**TASK INPUTS:**
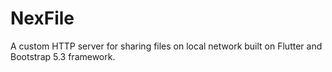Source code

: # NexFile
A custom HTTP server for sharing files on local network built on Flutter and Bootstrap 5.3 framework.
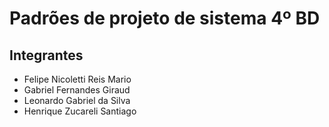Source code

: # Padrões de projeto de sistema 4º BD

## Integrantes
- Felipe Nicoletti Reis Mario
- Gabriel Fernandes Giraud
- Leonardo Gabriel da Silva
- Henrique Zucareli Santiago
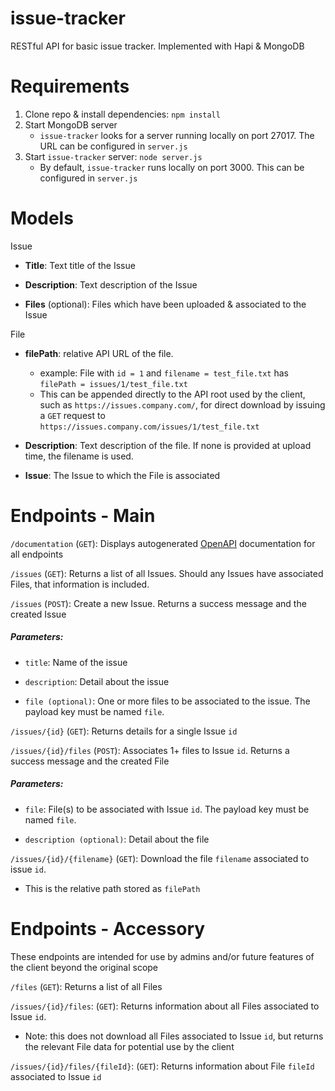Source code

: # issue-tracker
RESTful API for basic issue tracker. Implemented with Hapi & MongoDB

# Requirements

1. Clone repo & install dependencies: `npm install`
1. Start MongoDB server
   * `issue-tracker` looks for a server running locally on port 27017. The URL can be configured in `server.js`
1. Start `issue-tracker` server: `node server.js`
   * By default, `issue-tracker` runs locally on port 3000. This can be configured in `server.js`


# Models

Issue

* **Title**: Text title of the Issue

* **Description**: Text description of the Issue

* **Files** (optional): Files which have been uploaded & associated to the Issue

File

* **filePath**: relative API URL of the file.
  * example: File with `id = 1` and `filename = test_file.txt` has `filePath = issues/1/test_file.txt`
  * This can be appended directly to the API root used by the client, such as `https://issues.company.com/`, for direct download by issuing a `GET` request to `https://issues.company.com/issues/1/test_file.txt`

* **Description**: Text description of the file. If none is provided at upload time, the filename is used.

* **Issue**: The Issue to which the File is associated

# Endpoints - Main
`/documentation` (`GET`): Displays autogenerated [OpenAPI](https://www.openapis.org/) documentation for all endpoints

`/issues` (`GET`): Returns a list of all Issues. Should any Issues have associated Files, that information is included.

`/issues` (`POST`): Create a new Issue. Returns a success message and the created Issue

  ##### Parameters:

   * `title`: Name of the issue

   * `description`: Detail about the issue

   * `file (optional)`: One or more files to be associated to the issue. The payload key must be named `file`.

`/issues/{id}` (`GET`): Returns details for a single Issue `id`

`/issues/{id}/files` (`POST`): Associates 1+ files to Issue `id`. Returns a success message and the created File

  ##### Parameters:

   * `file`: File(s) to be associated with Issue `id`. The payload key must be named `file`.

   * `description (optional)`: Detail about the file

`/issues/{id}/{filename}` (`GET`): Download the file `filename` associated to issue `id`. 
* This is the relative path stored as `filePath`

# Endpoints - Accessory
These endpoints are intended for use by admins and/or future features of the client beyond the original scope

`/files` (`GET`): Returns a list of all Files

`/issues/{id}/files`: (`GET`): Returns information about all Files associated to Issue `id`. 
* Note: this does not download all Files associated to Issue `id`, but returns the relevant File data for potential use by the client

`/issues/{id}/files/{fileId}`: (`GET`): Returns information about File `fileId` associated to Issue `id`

==

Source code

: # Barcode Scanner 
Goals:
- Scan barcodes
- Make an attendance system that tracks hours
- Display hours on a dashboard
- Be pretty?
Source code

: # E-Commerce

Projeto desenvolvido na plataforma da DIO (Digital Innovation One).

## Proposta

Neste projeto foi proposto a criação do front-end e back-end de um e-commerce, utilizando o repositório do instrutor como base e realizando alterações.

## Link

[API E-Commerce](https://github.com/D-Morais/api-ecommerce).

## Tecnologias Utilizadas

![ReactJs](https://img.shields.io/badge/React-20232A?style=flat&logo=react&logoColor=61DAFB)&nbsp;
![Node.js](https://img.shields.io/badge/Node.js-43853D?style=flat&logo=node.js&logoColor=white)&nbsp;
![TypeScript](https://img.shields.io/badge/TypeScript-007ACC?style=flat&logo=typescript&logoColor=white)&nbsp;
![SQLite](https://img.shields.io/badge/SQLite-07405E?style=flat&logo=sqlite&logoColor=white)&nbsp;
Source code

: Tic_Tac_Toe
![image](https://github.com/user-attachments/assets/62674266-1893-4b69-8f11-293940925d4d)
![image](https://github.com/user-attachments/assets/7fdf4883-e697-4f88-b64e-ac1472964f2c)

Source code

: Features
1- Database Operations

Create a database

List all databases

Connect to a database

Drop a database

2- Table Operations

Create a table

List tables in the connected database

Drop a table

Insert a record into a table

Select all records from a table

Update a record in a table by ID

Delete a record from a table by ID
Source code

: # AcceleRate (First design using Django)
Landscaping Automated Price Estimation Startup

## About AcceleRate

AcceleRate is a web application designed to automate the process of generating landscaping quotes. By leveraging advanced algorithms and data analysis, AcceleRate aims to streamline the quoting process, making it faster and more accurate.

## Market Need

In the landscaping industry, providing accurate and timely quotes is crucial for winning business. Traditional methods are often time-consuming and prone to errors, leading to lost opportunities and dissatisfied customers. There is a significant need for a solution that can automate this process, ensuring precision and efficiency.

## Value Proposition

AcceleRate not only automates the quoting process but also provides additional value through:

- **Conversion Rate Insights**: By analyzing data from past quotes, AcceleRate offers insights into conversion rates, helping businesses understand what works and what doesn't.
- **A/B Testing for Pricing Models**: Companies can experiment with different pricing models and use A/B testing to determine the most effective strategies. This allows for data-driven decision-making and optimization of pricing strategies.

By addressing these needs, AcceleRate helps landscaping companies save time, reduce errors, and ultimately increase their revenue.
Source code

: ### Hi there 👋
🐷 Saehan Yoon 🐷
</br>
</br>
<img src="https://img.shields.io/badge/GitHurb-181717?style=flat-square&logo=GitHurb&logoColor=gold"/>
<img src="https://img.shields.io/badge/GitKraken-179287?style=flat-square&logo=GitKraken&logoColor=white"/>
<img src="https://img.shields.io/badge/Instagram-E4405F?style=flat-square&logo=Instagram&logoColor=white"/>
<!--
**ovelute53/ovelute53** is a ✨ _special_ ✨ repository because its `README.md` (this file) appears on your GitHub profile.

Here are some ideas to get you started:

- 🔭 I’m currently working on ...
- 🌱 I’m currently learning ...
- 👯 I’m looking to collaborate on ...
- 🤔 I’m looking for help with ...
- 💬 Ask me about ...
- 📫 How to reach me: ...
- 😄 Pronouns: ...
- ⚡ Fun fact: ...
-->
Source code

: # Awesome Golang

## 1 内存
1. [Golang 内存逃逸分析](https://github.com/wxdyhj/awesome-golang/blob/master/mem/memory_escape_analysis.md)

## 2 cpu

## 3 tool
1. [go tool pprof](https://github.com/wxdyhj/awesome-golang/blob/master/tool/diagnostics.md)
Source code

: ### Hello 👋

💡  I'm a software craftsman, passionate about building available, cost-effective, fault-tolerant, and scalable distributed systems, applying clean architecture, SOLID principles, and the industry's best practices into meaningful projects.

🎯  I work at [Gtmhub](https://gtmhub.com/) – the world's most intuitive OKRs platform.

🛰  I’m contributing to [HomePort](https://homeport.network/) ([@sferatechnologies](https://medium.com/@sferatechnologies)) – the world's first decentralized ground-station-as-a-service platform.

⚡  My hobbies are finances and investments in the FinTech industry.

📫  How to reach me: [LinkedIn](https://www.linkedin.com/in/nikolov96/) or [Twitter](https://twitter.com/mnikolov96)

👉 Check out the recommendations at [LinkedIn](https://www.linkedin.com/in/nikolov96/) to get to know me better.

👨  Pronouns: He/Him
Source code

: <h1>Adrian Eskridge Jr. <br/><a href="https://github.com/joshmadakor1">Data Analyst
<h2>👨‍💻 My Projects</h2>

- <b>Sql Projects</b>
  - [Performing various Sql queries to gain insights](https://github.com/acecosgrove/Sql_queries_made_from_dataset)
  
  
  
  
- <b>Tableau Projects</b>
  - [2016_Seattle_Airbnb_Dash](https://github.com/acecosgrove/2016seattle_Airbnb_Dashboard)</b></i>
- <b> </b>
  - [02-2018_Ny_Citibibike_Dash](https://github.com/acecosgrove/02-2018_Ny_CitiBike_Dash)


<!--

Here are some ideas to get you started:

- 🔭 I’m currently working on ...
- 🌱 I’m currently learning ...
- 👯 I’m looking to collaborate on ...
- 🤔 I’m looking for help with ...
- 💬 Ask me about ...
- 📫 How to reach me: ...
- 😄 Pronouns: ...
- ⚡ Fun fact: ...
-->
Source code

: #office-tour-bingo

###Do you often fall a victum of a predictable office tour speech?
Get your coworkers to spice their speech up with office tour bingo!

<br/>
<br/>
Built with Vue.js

**ACTIVITY:**
For this data, state how many lines include the word "named", with nothing added.

**EXERCISE SOLUTION:**
2